▸ **WHAT YOU WILL DO**
Count the lines below with the string "then" in them. Only the number should be given.

### DATA FOR REVIEW ###

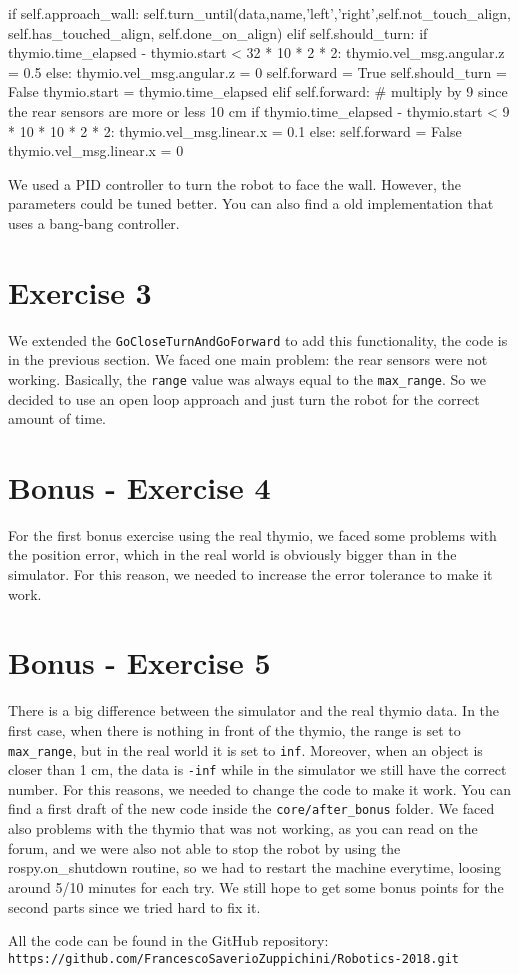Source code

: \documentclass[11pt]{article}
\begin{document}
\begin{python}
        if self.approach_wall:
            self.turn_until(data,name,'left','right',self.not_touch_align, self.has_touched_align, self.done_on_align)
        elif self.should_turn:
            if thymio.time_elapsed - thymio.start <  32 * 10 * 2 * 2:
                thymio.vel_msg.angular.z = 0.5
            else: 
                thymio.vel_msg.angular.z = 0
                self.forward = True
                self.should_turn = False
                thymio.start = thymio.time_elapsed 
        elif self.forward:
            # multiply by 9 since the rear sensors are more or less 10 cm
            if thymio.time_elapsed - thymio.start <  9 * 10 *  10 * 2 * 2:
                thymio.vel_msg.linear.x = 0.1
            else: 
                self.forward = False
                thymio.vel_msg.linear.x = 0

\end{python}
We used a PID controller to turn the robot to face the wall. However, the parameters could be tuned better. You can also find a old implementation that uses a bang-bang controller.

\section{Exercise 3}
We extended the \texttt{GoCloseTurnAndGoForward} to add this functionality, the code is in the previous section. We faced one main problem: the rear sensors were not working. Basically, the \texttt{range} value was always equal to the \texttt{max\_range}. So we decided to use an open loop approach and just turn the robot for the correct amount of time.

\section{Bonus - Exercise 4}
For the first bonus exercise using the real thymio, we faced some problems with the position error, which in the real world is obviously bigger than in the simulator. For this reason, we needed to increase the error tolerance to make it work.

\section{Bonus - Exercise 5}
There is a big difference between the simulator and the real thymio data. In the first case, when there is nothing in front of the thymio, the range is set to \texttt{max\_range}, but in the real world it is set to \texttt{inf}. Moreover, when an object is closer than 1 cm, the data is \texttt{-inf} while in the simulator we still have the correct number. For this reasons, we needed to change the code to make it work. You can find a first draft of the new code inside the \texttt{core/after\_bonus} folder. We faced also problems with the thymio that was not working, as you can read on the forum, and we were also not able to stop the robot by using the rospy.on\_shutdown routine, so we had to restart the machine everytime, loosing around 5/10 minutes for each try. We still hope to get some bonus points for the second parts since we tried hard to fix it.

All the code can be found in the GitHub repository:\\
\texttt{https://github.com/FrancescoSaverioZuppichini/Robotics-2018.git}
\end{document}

###
### DATA FOR REVIEW ###

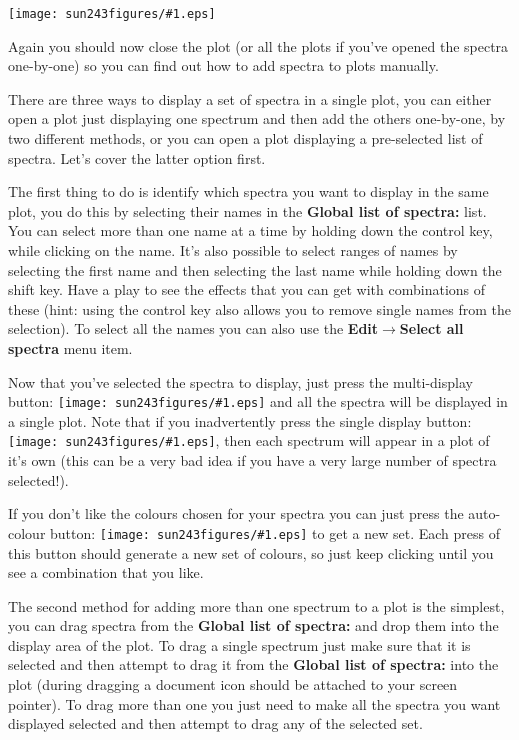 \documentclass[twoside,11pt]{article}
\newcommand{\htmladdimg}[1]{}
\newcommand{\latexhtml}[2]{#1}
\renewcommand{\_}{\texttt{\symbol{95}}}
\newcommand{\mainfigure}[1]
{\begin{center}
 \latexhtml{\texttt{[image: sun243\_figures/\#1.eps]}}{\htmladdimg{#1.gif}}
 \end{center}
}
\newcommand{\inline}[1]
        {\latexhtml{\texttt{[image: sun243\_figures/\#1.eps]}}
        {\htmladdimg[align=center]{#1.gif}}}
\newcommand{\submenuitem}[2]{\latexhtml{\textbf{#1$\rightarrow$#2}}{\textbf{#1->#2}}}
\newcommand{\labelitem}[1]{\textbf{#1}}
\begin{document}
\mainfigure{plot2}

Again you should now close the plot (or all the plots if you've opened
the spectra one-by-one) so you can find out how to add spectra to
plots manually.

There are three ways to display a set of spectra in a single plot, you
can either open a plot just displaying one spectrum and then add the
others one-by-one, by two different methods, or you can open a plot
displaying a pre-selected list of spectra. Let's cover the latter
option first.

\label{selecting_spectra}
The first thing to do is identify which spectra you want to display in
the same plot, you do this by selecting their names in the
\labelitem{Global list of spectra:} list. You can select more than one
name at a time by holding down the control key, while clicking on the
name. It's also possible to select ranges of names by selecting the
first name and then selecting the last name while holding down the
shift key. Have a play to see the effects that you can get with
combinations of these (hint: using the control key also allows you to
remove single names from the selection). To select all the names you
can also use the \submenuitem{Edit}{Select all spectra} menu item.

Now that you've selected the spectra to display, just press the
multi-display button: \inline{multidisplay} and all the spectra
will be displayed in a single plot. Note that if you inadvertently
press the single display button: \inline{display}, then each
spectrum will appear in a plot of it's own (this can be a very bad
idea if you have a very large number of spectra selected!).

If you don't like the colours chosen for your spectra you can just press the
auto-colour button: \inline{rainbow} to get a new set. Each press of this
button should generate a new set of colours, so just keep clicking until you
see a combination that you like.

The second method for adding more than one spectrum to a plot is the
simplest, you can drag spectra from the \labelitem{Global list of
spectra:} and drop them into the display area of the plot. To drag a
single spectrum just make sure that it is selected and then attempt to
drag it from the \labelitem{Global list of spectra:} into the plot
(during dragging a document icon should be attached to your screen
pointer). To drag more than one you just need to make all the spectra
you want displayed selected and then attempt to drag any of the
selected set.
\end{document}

###
### DATA FOR REVIEW ###

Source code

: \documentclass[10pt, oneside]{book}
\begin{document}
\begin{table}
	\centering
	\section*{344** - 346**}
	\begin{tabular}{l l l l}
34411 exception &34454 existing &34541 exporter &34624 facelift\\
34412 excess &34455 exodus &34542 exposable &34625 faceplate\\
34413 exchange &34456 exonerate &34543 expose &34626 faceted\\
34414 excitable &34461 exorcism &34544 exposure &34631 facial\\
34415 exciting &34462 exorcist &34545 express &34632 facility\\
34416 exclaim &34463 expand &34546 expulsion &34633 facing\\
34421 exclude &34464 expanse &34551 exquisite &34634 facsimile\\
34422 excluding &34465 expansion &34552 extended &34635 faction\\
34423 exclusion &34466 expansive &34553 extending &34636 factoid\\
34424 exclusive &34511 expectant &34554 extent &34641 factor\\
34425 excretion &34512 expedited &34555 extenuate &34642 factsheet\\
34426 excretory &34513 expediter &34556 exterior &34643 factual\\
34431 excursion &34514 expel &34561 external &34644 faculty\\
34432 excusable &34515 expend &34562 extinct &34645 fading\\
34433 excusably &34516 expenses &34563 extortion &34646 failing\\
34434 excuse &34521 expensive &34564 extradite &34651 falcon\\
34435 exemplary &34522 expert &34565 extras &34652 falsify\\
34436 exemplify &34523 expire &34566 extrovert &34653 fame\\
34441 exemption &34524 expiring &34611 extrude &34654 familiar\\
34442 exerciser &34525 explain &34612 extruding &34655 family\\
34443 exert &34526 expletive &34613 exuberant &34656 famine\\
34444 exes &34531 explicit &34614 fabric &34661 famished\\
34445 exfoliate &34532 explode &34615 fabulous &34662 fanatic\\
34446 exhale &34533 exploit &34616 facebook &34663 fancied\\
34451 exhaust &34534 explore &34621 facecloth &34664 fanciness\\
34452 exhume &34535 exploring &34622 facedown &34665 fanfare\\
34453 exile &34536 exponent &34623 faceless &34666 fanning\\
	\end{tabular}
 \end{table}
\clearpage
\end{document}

###

▸ **WRITTEN REPLY**
5